This was not the game's first war as Joao had sneak-attacked Pericles about a dozen turns earlier, briefly capturing a border city only to have it retaken by the Greeks. The two of them would fight a series of off-and-on wars that resulted in no territory changing hands, a wasteful sequence of conflicts that dragged both parties downwards for no strategic reason at all. But it was Caesar's invasion of Gandhi which was the real story of this game as the Romans had the potential to snowball ahead via a successful conquest of India. Gandhi had built tons of useful wonders - Stonehenge, the Pyramids, the Statue of Zeus, etc. - and if Caesar could gain hold of all of them while doubling his territory he could easily become unstoppable. The Romans ran right over the border city of Agra and then took the southern coastal city of Pataliputra a few turns later. Would anything be able to stop their march to the sea?

We kept an eye on the other leaders to see if anyone would jump into the fighting.

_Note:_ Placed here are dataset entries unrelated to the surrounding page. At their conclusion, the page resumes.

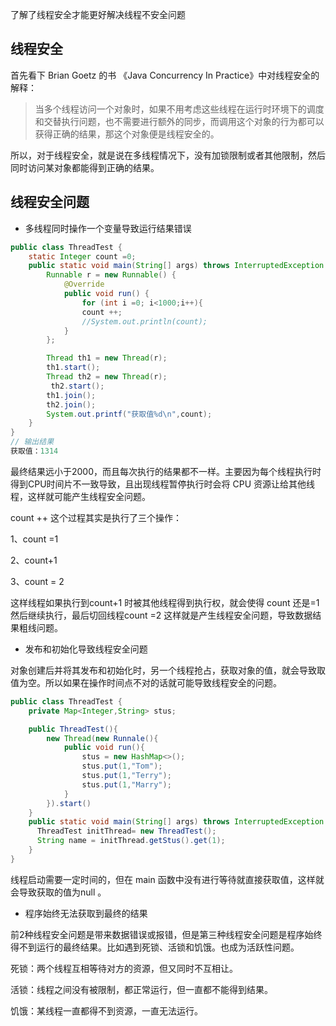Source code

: 了解了线程安全才能更好解决线程不安全问题

## 线程安全

首先看下 Brian Goetz 的书 《Java Concurrency In Practice》中对线程安全的解释：

> 当多个线程访问一个对象时，如果不用考虑这些线程在运行时环境下的调度和交替执行问题，也不需要进行额外的同步，而调用这个对象的行为都可以获得正确的结果，那这个对象便是线程安全的。

所以，对于线程安全，就是说在多线程情况下，没有加锁限制或者其他限制，然后同时访问某对象都能得到正确的结果。

## 线程安全问题

- 多线程同时操作一个变量导致运行结果错误

```java
public class ThreadTest {
    static Integer count =0;
    public static void main(String[] args) throws InterruptedException {
        Runnable r = new Runnable() {
            @Override
            public void run() {
                for (int i =0; i<1000;i++){
                count ++;
                //System.out.println(count);
            }
        };

        Thread th1 = new Thread(r);
        th1.start();
        Thread th2 = new Thread(r);
         th2.start();
        th1.join();
        th2.join();
        System.out.printf("获取值%d\n",count);
    }
}
// 输出结果
获取值：1314
```

最终结果远小于2000，而且每次执行的结果都不一样。主要因为每个线程执行时得到CPU时间片不一致导致，且出现线程暂停执行时会将 CPU 资源让给其他线程，这样就可能产生线程安全问题。

count ++ 这个过程其实是执行了三个操作：

1、count =1

2、count+1

3、count = 2

这样线程如果执行到count+1 时被其他线程得到执行权，就会使得 count 还是=1 然后继续执行，最后切回线程count =2 这样就是产生线程安全问题，导致数据结果粗线问题。

- 发布和初始化导致线程安全问题

对象创建后并将其发布和初始化时，另一个线程抢占，获取对象的值，就会导致取值为空。所以如果在操作时间点不对的话就可能导致线程安全的问题。

```java
public class ThreadTest {
    private Map<Integer,String> stus;

    public ThreadTest(){
        new Thread(new Runnale(){
            public void run(){
                stus = new HashMap<>();
                stus.put(1,"Tom");
                stus.put(1,"Terry");
                stus.put(1,"Marry");
            }
        }).start()
    }
    public static void main(String[] args) throws InterruptedException {
      ThreadTest initThread= new ThreadTest();
      String name = initThread.getStus().get(1); 
    }
}
```

线程启动需要一定时间的，但在 main 函数中没有进行等待就直接获取值，这样就会导致获取的值为null 。

- 程序始终无法获取到最终的结果

前2种线程安全问题是带来数据错误或报错，但是第三种线程安全问题是程序始终得不到运行的最终结果。比如遇到死锁、活锁和饥饿。也成为活跃性问题。 

死锁：两个线程互相等待对方的资源，但又同时不互相让。

活锁：线程之间没有被限制，都正常运行，但一直都不能得到结果。

饥饿：某线程一直都得不到资源，一直无法运行。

Pericles and Joao were unable to join the war since they were locked up in their own conflict while Frederick and Sitting Bull simply appeared to be too peaceful. This was a prime opportunity to hit Caesar from behind while he was engaged with Gandhi and they were too peaceful for their own good to take it. Even Caesar flipping back into Hinduism wasn't enough to get them off their behinds and do something other than build away in their corner of the map. It looked like Gandhi was going to have to save himself here or else suffer elimination. Fortunately for India the next few Roman targets were both located on hills, with the cities of Vijayanagara and the capital of Delhi looking to offer stout resistance. There was a bloody battle for Vijayanagara but it ultimately fell on Turn 146 and that looked to be the beginning of the end for Gandhi. His capital was the only other city with any production whatsoever and as soon as it fell the Roman legions would easily sweep through the remaining Indian cities to complete their successful conquest.

But a funny thing happened en route to Caesar's triumphant victory. While he was able to take the city of Varanasi without any issues, the followup Roman attack against Delhi failed to punch through the city's defenses. For no clear reason Caesar attacked without waiting for catapult support and threw away a whole army. Then he built up another stack and facepalmed a second time to no avail. By the time that he brought a third army to the gates of Delhi, the longbows inside had gained enough promotions that they were able to survive even with the city defenses removed. Double promoted longbows in a city on a hill were no slouches and Caesar's stack of praetorians and elephants and horse archers simply weren't strong enough to gain traction. These lengthy delays were killing Caesar's economy and stagnating him on the scoreboard; Rome was only just unlocking maces while peaceful Sitting Bull and Frederick were well into the Renaissance era. In fact, even a successful Caesar conquest of Gandhi at this point probably wouldn't be enough to win the game as he had fallen so far behind the other leaders.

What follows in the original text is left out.